On Tuesday, Alberta’s opposition parties chided the government for not doing enough on the issue

Wildrose MLA Tany Yao again called on the NDP government to declare a public health emergency, which he said would allow for greater information sharing and bring more public awareness to the fentanyl crisis.

Alberta Liberal Leader Dr. David Swann said the government’s response to the opioid crisis falls short of what is needed.?

“The NDP government has not put enough priority or urgency on this issue,” Swann said in a statement. “In addition to naloxone, it must ensure greater co-operation, more information sharing, and a better understanding of what is and what is not working.”

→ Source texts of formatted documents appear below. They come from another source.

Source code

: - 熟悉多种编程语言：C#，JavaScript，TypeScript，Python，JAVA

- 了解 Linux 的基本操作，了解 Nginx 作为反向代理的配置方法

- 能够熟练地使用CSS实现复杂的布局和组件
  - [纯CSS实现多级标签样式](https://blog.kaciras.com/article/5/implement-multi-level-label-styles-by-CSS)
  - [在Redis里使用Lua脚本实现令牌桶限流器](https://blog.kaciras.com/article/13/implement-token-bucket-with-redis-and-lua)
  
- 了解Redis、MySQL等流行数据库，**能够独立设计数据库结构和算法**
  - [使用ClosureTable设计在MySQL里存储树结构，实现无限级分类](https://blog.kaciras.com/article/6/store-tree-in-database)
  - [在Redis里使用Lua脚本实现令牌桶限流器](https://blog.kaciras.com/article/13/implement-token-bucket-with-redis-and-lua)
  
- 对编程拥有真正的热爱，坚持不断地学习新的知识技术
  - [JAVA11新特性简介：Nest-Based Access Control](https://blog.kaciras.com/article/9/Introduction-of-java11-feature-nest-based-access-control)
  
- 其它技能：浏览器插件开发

An even more dangerous drug

The latest overdose numbers came as the province gears up to face an even more dangerous drug, a toxic opioid pain killer called carfentanil, considered to be 100 times more potent than fentanyl.

The drug, relatively new to the province, was linked to 22 deaths in Alberta in 2016, the provincial government said.

An Edmonton public health physician who treats patients with addictions said recently he’s alarmed at the speed at which carfentanil has taken hold here.

“It lets you know that these extremely toxic [drugs] are circulating in the illicit drug market, Dr. Hakique Virani said. “I think we can all expect to see more carfentanil-related deaths. This is the worst drug-safety crisis in history, clearly.”

Virani, a clinical assistant professor in the faculty of medicine at the University of Alberta, said most carfentanil users liely believe they are taking doses of less powerful opioids, such as fentanyl or heroin.

B.C. saw more than 900 deaths last year

In British Columbia, more than 900 people died last year from illegal drug overdoses, numbers unprecedented in the province’s history.

B.C. was the first province to declare a public health emergency, and Premier Christy Clark was the first to assemble a joint task force of leading health and criminal justice experts to address the crisis from all fronts.

It was the first jurisdiction in North America to have supervised injection sites, and the first to implement overdose-prevention sites. Since then Montreal has approved three safe injection sites as well.

Payne said she hopes to have Edmonton’s first safe injection site open “as soon as possible, ideally by the end of this year.”

The group behind Edmonton’s safe injection site has community consultation scheduled in the coming weeks.